"Poetry is the most honest verbal expression among any people, at any time, in any situation. It comforts and challenges reader and writer alike. Contemporary poet Allen Grossman calls poetry 'the historical enemy of human forgetfulness' and attributes to it the capacity of self-preservation. Poetry's meditative power in spiritual practice awakens you and makes you more skillful as you navigate life's rapids. It connects you to me and others. Through poetry, you also carry on the two most intimate conversations of your life — the conversation with your Supreme Being and that with yourself.

"Poetry as spiritual practice leads to stillness, the calm center where you are most open and alive. Poetry itself makes you more mindful, and as you become so, you gracefully reconnect with the natural world. Through poetry as spiritual practice, you become a more confident communicator and a more attentive, compassionate listener. Mindfully using applications of poetry can create patience and greater harmony among friends, in families and professions. As you hear or speak poetry, the particles in your brain connect and dance, creating physical sensations of lightness, darkness, joy, and sorrow. Through poetry's sound and pictures, its cadences and imagery, you achieve greater awareness and more intimate knowledge of things seen and unseen and more abundance in your spiritual life.

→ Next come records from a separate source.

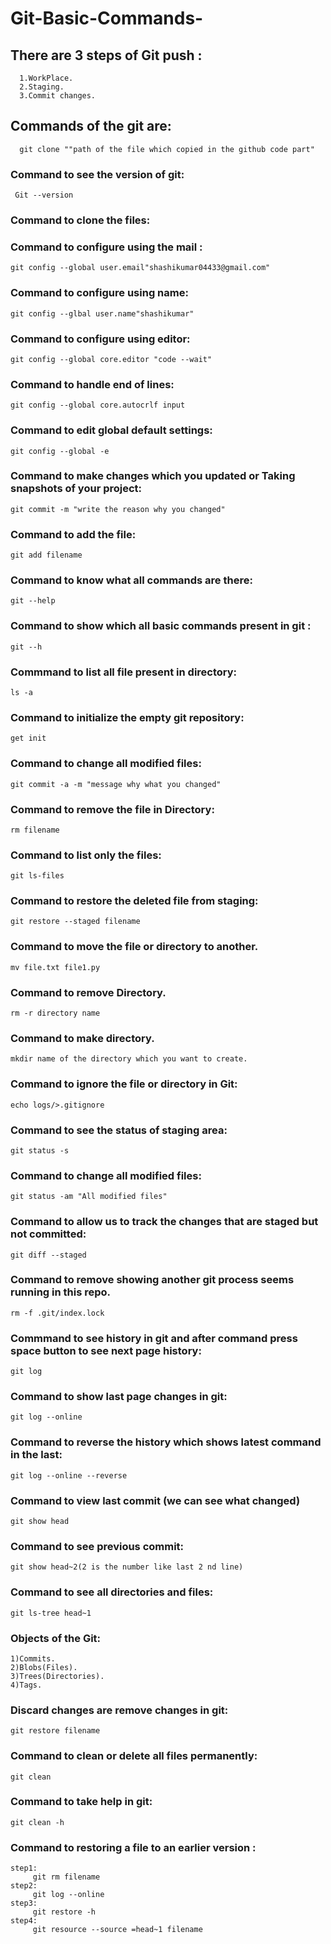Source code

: # Git-Basic-Commands-
## There are 3 steps of Git push :
      1.WorkPlace.
      2.Staging.
      3.Commit changes.

## Commands of the git are:
      git clone ""path of the file which copied in the github code part"
### Command to see the version of git:
     Git --version
### Command to clone the files:
### Command to configure using the mail :
    git config --global user.email"shashikumar04433@gmail.com"

### Command to configure using name:
    git config --glbal user.name"shashikumar"

### Command to configure using editor:
    git config --global core.editor "code --wait"

### Command to handle end of lines:
    git config --global core.autocrlf input
    
### Command to edit global default settings:
    git config --global -e
### Command to make changes which you updated or Taking snapshots of your project:
    git commit -m "write the reason why you changed"
### Command to add the file:
    git add filename
### Command to know what all commands are there:
    git --help

### Command to show which all basic commands present in git :
    git --h
### Commmand to list all file present in directory:
    ls -a
### Command to initialize the empty git repository:
    get init
### Command to change all modified files:
    git commit -a -m "message why what you changed"
### Command to remove the file in Directory:
    rm filename
### Command to list only the  files:
    git ls-files
### Command to restore the deleted file from staging:
    git restore --staged filename
### Command to move the file or directory to another.
    mv file.txt file1.py
### Command to remove Directory.
    rm -r directory name
### Command to make directory.
    mkdir name of the directory which you want to create.
### Command to ignore the file or directory in Git:
    echo logs/>.gitignore
### Command to see the status of staging area:
    git status -s
### Command to change all modified files:
    git status -am "All modified files"
### Command to allow us to track the changes that are staged but not committed:
    git diff --staged
### Command to remove showing another git process seems running in this repo.
    rm -f .git/index.lock
    
### Commmand to see history in git and after command press space button to see next page history:
    git log
  
### Command to show last page changes in git:
    git log --online
### Command to reverse the history which shows latest command in the last:
    git log --online --reverse

### Command to view last commit (we can see what changed)
    git show head
 
### Command to see previous commit:
    git show head~2(2 is the number like last 2 nd line)
### Command to see all directories and files:
    git ls-tree head~1
### Objects of the Git:
    1)Commits.
    2)Blobs(Files).
    3)Trees(Directories).
    4)Tags.
### Discard changes are remove changes in git:
    git restore filename
### Command to clean or delete all files permanently:
    git clean 
### Command to take help in git:
    git clean -h
### Command to restoring a file to an earlier version :
    step1:
         git rm filename
    step2:
         git log --online
    step3:
         git restore -h
    step4:
         git resource --source =head~1 filename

"Nothing creates greater understanding of poetry and intimacy with it than writing it yourself. Writing poems opens windows, doors, and opportunities. You can write in solitude — in a bedroom, a parked car, on a plane or train, in a cubicle at work, on a mountainside. You can write with a group — a spiritual community, a reading club, a writing workshop, and with friends as you hang out. Anyone who is compassionate, who yearns for deeper awareness, and who possesses the human gift of language has the innate ability to write poems."